▸ **TASK TO CARRY OUT**
Would you transcribe the line that holds "- Enterprise24", plus every line beneath it through the end of the data, exactly and with nothing added?

▸ **AVAILABLE RECORDS**

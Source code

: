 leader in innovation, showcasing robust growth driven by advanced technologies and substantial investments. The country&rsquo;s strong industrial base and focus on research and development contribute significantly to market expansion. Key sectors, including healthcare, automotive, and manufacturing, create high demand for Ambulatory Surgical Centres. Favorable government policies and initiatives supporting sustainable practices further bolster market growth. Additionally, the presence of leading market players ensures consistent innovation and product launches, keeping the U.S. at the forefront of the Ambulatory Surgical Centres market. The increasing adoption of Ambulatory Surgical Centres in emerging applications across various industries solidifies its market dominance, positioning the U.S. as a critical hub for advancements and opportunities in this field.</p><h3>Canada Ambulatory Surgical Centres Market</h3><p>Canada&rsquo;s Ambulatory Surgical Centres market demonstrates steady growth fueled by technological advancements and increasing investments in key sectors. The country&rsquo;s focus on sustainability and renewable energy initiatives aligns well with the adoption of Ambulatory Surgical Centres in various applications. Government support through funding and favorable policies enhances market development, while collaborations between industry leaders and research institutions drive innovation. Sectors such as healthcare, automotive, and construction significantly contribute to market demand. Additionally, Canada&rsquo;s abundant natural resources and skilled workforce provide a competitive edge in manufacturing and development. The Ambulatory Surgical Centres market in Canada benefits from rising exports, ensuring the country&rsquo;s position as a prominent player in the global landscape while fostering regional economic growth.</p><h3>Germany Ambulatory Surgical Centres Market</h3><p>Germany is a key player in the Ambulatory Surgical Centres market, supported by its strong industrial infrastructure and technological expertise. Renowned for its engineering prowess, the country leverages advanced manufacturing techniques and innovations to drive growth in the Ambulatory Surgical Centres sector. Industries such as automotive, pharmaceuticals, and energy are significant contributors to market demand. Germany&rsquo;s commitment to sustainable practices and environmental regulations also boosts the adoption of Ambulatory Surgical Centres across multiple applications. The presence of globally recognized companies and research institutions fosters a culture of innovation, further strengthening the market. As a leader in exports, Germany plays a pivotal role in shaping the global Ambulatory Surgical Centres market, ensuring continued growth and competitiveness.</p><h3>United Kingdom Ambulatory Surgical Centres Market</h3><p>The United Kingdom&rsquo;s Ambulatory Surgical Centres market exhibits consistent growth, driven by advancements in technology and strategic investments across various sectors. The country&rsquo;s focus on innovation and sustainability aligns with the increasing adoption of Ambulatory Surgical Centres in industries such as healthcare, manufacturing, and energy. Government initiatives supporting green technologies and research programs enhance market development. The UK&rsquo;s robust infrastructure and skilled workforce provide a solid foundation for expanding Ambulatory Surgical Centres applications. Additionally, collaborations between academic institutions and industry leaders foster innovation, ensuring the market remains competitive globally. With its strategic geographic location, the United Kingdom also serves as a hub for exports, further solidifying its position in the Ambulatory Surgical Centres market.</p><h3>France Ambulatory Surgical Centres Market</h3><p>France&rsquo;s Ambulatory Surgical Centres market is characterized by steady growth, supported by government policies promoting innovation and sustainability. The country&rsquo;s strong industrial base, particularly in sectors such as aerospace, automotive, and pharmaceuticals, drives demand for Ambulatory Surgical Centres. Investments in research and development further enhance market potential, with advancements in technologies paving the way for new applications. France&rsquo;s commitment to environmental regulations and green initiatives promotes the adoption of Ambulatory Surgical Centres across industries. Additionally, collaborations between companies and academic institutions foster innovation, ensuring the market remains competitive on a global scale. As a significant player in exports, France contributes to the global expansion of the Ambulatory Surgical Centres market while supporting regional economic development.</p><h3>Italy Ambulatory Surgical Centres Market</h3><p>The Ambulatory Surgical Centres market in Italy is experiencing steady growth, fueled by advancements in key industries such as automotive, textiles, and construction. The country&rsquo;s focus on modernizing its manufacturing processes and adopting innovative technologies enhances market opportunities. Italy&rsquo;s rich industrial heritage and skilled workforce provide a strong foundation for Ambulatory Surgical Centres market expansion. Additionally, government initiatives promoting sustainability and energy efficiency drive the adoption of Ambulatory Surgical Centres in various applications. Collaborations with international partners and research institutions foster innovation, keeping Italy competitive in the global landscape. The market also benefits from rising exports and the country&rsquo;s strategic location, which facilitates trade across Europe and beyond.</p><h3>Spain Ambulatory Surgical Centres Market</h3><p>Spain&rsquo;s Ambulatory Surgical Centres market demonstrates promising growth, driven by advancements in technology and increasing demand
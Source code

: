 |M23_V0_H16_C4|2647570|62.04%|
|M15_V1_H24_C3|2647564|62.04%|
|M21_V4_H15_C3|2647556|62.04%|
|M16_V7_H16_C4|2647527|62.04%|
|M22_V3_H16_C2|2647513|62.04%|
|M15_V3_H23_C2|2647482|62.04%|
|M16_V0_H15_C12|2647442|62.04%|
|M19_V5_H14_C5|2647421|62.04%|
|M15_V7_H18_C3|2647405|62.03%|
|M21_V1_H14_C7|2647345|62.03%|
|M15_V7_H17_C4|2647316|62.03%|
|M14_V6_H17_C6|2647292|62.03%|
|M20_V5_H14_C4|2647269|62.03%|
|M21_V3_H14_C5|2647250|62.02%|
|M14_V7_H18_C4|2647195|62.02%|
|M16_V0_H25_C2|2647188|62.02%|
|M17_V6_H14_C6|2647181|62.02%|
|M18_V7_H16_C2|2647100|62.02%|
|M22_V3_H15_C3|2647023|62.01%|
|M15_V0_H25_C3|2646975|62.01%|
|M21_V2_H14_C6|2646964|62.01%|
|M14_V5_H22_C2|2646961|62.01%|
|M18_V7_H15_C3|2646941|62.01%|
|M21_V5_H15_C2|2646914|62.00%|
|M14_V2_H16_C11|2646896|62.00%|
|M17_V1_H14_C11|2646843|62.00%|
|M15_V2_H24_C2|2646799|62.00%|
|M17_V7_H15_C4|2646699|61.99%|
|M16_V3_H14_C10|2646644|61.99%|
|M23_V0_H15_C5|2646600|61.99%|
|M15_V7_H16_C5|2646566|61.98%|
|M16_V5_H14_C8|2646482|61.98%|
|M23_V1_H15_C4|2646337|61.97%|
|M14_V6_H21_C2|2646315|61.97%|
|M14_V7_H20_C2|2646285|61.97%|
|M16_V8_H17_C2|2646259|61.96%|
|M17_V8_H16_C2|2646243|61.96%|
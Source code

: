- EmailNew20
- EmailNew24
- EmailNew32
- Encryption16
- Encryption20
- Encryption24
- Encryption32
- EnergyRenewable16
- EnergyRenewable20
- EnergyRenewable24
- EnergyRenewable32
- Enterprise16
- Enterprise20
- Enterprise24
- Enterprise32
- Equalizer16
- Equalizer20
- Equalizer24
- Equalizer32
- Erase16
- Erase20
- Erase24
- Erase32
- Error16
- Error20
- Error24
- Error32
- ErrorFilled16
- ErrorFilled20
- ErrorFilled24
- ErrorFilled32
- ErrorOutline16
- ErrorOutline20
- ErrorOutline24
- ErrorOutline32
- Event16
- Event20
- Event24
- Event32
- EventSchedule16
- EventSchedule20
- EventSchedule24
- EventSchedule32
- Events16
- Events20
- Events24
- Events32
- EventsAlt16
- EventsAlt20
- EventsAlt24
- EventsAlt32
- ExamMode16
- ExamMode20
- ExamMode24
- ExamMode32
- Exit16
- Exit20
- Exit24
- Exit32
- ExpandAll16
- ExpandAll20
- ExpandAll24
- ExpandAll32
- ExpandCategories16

▸ **FINISHED EXERCISE**
- Enterprise24
- Enterprise32
- Equalizer16
- Equalizer20
- Equalizer24
- Equalizer32
- Erase16
- Erase20
- Erase24
- Erase32
- Error16
- Error20
- Error24
- Error32
- ErrorFilled16
- ErrorFilled20
- ErrorFilled24
- ErrorFilled32
- ErrorOutline16
- ErrorOutline20
- ErrorOutline24
- ErrorOutline32
- Event16
- Event20
- Event24
- Event32
- EventSchedule16
- EventSchedule20
- EventSchedule24
- EventSchedule32
- Events16
- Events20
- Events24
- Events32
- EventsAlt16
- EventsAlt20
- EventsAlt24
- EventsAlt32
- ExamMode16
- ExamMode20
- ExamMode24
- ExamMode32
- Exit16
- Exit20
- Exit24
- Exit32
- ExpandAll16
- ExpandAll20
- ExpandAll24
- ExpandAll32
- ExpandCategories16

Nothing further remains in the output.